Photo credit: Cooking from the Heart

Ingredients for the chicken diet typically include one whole fresh chicken (purchased from a Hmong market or farm) boiled in water with lemon grass, salt and black pepper, and a variety of Hmong herbs such as Hmab ntsha nstuab (slippery vegetables), Koj liab (angelica, sometimes called duck feet-herb), Ntiv (sweet fern), and Tseej ntug (common day flower).

  • The Hmong people don’t have a country of their own. A lot of the elders in Minnesota are from Laos or Thailand, but they are not considered of Lao or Thai heritage. 
  • Not every Hmong person can read or write in Hmong and not every Hmong person can speak in Hmong. Adults that speak Hmong may be willing to teach you a few Hmong words that you can teach to children in your care or classroom. 
  • Hmong people in the United States celebrate the American Thanksgiving. How a Hmong family celebrates Christmas depends on their faith traditions. The Hmong New Year is not a specific day of the year. Typically it is held in November or December, depending on the community. St. Paul has a large Hmong New Year event each year at the RiverCentre. 

Helpful Ideas and Resources

  • Put pictures up of different types of Hmong foods in a classroom to create awareness of food differences and to create an inclusive environment. 
  • Show an interest in Hmong students’ cultural foods. Ask parents about traditional Hmong foods. 
  • Teach students about a variety of cultural foods. Consider doing a photo show and tell, and have children bring in a picture of a traditional food they eat at home. 
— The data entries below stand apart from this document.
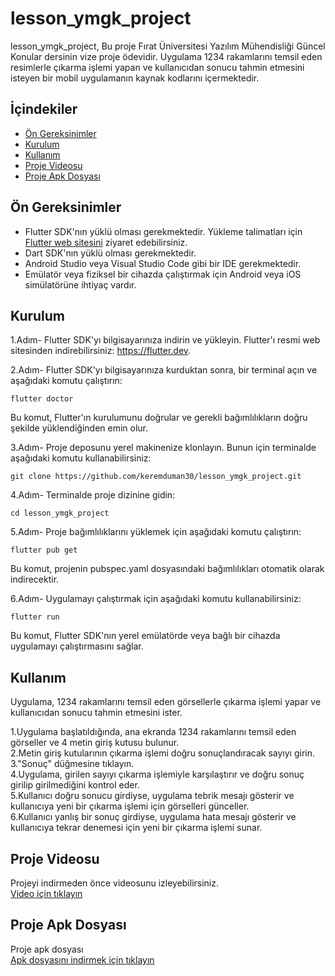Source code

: # lesson_ymgk_project

lesson_ymgk_project, Bu proje  Fırat Üniversitesi Yazılım Mühendisliği Güncel Konular dersinin vize proje ödevidir.
Uygulama 1234 rakamlarını temsil eden resimlerle çıkarma işlemi yapan ve kullanıcıdan sonucu tahmin etmesini isteyen bir mobil uygulamanın kaynak kodlarını içermektedir.



## İçindekiler
- [Ön Gereksinimler](#ön-gereksinimler)
- [Kurulum](#kurulum)
- [Kullanım](#kullanım)
- [Proje Videosu](#proje-videosu)
- [Proje Apk Dosyası](#proje-apk-dosyası)


## Ön Gereksinimler

- Flutter SDK'nın yüklü olması gerekmektedir. Yükleme talimatları için [Flutter web sitesini](https://flutter.dev) ziyaret edebilirsiniz.
- Dart SDK'nın yüklü olması gerekmektedir.
- Android Studio veya Visual Studio Code gibi bir IDE gerekmektedir.
- Emülatör veya fiziksel bir cihazda çalıştırmak için Android veya iOS simülatörüne ihtiyaç vardır.

## Kurulum
1.Adım- Flutter SDK'yı bilgisayarınıza indirin ve yükleyin. Flutter'ı resmi web sitesinden indirebilirsiniz: https://flutter.dev.

2.Adım- Flutter SDK'yı bilgisayarınıza kurduktan sonra, bir terminal açın ve aşağıdaki komutu çalıştırın:

`flutter doctor`

Bu komut, Flutter'ın kurulumunu doğrular ve gerekli bağımlılıkların doğru şekilde yüklendiğinden emin olur.

3.Adım- Proje deposunu yerel makinenize klonlayın. Bunun için terminalde aşağıdaki komutu kullanabilirsiniz:

`git clone https://github.com/keremduman30/lesson_ymgk_project.git`

4.Adım- Terminalde proje dizinine gidin:

`cd lesson_ymgk_project`

5.Adım- Proje bağımlılıklarını yüklemek için aşağıdaki komutu çalıştırın:

`flutter pub get`

Bu komut, projenin pubspec.yaml dosyasındaki bağımlılıkları otomatik olarak indirecektir.

6.Adım- Uygulamayı çalıştırmak için aşağıdaki komutu kullanabilirsiniz:

`flutter run`

Bu komut, Flutter SDK'nın yerel emülatörde veya bağlı bir cihazda uygulamayı çalıştırmasını sağlar.

## Kullanım

Uygulama, 1234 rakamlarını temsil eden görsellerle çıkarma işlemi yapar ve kullanıcıdan sonucu tahmin etmesini ister.

1.Uygulama başlatıldığında, ana ekranda 1234 rakamlarını temsil eden görseller ve 4 metin giriş kutusu bulunur.<br>
2.Metin giriş kutularının çıkarma işlemi doğru sonuçlandıracak sayıyı girin.<br>
3."Sonuç" düğmesine tıklayın.<br>
4.Uygulama, girilen sayıyı çıkarma işlemiyle karşılaştırır ve doğru sonuç girilip girilmediğini kontrol eder.<br>
5.Kullanıcı doğru sonucu girdiyse, uygulama tebrik mesajı gösterir ve kullanıcıya yeni bir çıkarma işlemi için görselleri günceller.<br>
6.Kullanıcı yanlış bir sonuç girdiyse, uygulama hata mesajı gösterir ve kullanıcıya tekrar denemesi için yeni bir çıkarma işlemi sunar.

## Proje Videosu

Projeyi indirmeden önce videosunu izleyebilirsiniz.<br>
<a href="https://drive.google.com/file/d/1ub8mAbAaHOyJkLyk1CxNM98fUmm5lkPD/view?usp=sharing" target="_blank" onclick="window.open('https://drive.google.com/file/d/1ub8mAbAaHOyJkLyk1CxNM98fUmm5lkPD/view?usp=sharing'); return false;">Video için tıklayın</a> 


## Proje Apk Dosyası

Proje apk dosyası<br>
<a href="https://drive.google.com/file/d/170oarnVwapswEZOMmFfqd2f0RryLTpoW/view?usp=sharing" target="_blank" onclick="window.open('https://drive.google.com/file/d/170oarnVwapswEZOMmFfqd2f0RryLTpoW/view?usp=sharing'); return false;">Apk dosyasını indirmek için tıklayın</a>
Eating and Playing with Children

It’s never too early to introduce children to new cultures. Sampling foods and playing games are fun ways to teach children about other cultures.

Eating: Lychee

Lychee is a traditional Hmong fruit. You can occasionally find fresh lychee at an Asian grocery store. To eat a fresh lychee, you must peel the tough outer peel. You can find canned, ready-to-eat lychee in most grocery stores. Lychee is a fun fruit for children to sample. Be sure and show them a picture of the whole fruit, too. The photo below shows the whole fruit and what the fruit looks inside the tough outer skin.


Playing: Pick-up Stones

Pick-up stones is a traditional Hmong game played by children as young as 4 years old. Here’s a video of Hmong children playing Pick-up Stones: Hmong Children’s Game.

How to Play

All you need to play Pick-up Stones is five stones and two players. There are 10 rounds to the game. In each round, a player picks up the five stones in a different combination. A player loses a turn if he or she drops a stone or makes a mistake. The first person to complete all 10 rounds wins.

Here are examples of the first three rounds.

First round: Throw stones on the ground. Toss one stone in the air. While it is in the air, pick up another stone. Continue until all four stones have been picked up.
Second round: Throw stones on the ground. Toss one stone in the air. While it is in the air, pick up two stones. Repeat.
Third round: Throw stones on the ground. Toss one stone in the air. Pick up three stones. Toss the stone up again and pick up the remaining stone.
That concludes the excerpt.